(Collected data)
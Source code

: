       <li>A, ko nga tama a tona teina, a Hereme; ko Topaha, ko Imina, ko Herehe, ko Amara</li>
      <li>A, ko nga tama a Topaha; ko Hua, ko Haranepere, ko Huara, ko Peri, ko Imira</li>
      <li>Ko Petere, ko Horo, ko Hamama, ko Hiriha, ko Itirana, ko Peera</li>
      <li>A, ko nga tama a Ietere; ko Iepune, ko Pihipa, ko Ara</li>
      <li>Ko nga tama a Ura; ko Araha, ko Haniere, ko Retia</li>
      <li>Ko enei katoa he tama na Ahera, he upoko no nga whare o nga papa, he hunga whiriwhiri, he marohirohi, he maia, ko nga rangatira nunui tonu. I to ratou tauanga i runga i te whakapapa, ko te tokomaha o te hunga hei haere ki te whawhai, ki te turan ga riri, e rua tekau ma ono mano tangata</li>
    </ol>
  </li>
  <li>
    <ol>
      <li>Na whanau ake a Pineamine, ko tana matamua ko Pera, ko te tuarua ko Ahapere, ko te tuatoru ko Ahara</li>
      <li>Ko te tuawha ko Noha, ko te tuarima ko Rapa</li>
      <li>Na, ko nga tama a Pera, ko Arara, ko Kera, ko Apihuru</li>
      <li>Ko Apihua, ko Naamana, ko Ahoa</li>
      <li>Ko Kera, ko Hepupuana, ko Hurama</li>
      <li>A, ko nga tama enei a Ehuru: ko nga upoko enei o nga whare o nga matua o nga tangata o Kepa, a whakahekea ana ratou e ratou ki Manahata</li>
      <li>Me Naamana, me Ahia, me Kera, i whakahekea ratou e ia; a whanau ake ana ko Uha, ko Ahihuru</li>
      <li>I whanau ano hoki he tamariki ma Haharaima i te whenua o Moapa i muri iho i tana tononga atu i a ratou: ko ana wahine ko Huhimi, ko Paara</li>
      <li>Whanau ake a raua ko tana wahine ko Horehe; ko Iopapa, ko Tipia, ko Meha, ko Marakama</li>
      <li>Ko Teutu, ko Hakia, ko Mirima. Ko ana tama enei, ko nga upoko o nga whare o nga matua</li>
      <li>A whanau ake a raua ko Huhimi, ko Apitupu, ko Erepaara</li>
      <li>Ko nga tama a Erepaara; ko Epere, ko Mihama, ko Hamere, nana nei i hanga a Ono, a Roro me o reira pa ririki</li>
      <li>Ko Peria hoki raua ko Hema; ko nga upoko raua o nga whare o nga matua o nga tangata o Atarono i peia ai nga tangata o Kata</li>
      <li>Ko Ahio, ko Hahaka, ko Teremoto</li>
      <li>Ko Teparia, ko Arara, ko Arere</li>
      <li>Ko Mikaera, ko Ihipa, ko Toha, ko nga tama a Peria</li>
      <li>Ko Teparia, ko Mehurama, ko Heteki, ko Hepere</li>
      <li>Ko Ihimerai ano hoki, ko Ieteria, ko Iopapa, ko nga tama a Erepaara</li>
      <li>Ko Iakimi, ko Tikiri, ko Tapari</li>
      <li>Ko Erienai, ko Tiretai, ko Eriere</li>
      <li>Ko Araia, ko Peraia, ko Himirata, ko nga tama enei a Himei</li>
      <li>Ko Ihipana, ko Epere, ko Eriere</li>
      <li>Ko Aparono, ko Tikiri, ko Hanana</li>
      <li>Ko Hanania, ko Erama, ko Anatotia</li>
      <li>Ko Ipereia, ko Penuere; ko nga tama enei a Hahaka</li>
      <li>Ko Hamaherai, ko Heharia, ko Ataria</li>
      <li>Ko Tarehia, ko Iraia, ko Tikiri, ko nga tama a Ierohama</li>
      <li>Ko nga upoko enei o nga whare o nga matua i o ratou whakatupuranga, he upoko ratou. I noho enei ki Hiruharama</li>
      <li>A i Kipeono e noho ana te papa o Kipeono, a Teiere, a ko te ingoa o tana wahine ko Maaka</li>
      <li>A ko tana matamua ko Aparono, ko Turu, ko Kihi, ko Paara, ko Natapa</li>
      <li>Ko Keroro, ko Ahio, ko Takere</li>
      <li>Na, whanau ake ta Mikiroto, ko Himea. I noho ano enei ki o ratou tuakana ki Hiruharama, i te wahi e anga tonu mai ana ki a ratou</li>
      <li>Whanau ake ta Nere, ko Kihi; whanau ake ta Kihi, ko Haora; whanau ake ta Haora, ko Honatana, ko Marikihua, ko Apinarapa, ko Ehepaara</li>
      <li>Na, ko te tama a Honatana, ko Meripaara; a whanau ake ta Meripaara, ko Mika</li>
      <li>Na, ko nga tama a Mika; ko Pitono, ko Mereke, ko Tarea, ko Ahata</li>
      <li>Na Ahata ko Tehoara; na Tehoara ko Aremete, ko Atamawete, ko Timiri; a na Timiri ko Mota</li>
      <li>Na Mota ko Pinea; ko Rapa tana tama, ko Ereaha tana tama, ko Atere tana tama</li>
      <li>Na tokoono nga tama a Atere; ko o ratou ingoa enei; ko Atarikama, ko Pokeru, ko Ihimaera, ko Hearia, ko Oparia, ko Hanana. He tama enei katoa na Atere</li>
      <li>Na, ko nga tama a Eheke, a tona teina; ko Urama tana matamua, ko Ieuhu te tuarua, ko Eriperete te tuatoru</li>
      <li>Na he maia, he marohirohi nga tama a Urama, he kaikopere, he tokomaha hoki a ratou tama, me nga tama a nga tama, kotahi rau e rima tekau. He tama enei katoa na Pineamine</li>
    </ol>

_Exercise brief:_ Scan the data for the word "Naamana" and copy every line where it shows up.

_Result of this task:_
      <li>Ko Apihua, ko Naamana, ko Ahoa</li>
      <li>Me Naamana, me Ahia, me Kera, i whakahekea ratou e ia; a whanau ake ana ko Uha, ko Ahihuru</li>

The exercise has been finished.